┌────────

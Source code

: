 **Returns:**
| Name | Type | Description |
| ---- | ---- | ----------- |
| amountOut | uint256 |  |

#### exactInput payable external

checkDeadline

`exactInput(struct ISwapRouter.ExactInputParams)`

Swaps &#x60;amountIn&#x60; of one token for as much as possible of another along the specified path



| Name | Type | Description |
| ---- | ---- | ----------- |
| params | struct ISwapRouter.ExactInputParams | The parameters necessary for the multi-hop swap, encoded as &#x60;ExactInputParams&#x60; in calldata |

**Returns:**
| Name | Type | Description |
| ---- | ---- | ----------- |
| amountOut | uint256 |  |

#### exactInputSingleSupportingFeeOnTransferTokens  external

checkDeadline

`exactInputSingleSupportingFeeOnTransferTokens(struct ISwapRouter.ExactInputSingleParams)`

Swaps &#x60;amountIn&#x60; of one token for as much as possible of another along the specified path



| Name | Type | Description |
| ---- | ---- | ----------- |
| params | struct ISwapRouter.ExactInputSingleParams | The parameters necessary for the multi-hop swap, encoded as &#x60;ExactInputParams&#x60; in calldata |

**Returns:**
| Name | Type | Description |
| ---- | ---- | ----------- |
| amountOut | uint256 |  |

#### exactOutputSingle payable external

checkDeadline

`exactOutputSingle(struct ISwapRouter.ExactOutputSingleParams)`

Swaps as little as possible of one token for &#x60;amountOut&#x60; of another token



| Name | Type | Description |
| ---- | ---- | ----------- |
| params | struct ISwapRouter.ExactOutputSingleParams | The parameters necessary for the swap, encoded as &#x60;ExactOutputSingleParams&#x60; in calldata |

└────────

- What to produce -
Repeat every line of the data, exactly and in full.

- Result for this exercise -
Source code

: **Returns:**
| Name | Type | Description |
| ---- | ---- | ----------- |
| amountOut | uint256 |  |

#### exactInput payable external

checkDeadline

`exactInput(struct ISwapRouter.ExactInputParams)`

Swaps &#x60;amountIn&#x60; of one token for as much as possible of another along the specified path



| Name | Type | Description |
| ---- | ---- | ----------- |
| params | struct ISwapRouter.ExactInputParams | The parameters necessary for the multi-hop swap, encoded as &#x60;ExactInputParams&#x60; in calldata |

**Returns:**
| Name | Type | Description |
| ---- | ---- | ----------- |
| amountOut | uint256 |  |

#### exactInputSingleSupportingFeeOnTransferTokens  external

checkDeadline

`exactInputSingleSupportingFeeOnTransferTokens(struct ISwapRouter.ExactInputSingleParams)`

Swaps &#x60;amountIn&#x60; of one token for as much as possible of another along the specified path



| Name | Type | Description |
| ---- | ---- | ----------- |
| params | struct ISwapRouter.ExactInputSingleParams | The parameters necessary for the multi-hop swap, encoded as &#x60;ExactInputParams&#x60; in calldata |

**Returns:**
| Name | Type | Description |
| ---- | ---- | ----------- |
| amountOut | uint256 |  |

#### exactOutputSingle payable external

checkDeadline

`exactOutputSingle(struct ISwapRouter.ExactOutputSingleParams)`

Swaps as little as possible of one token for &#x60;amountOut&#x60; of another token



| Name | Type | Description |
| ---- | ---- | ----------- |
| params | struct ISwapRouter.ExactOutputSingleParams | The parameters necessary for the swap, encoded as &#x60;ExactOutputSingleParams&#x60; in calldata |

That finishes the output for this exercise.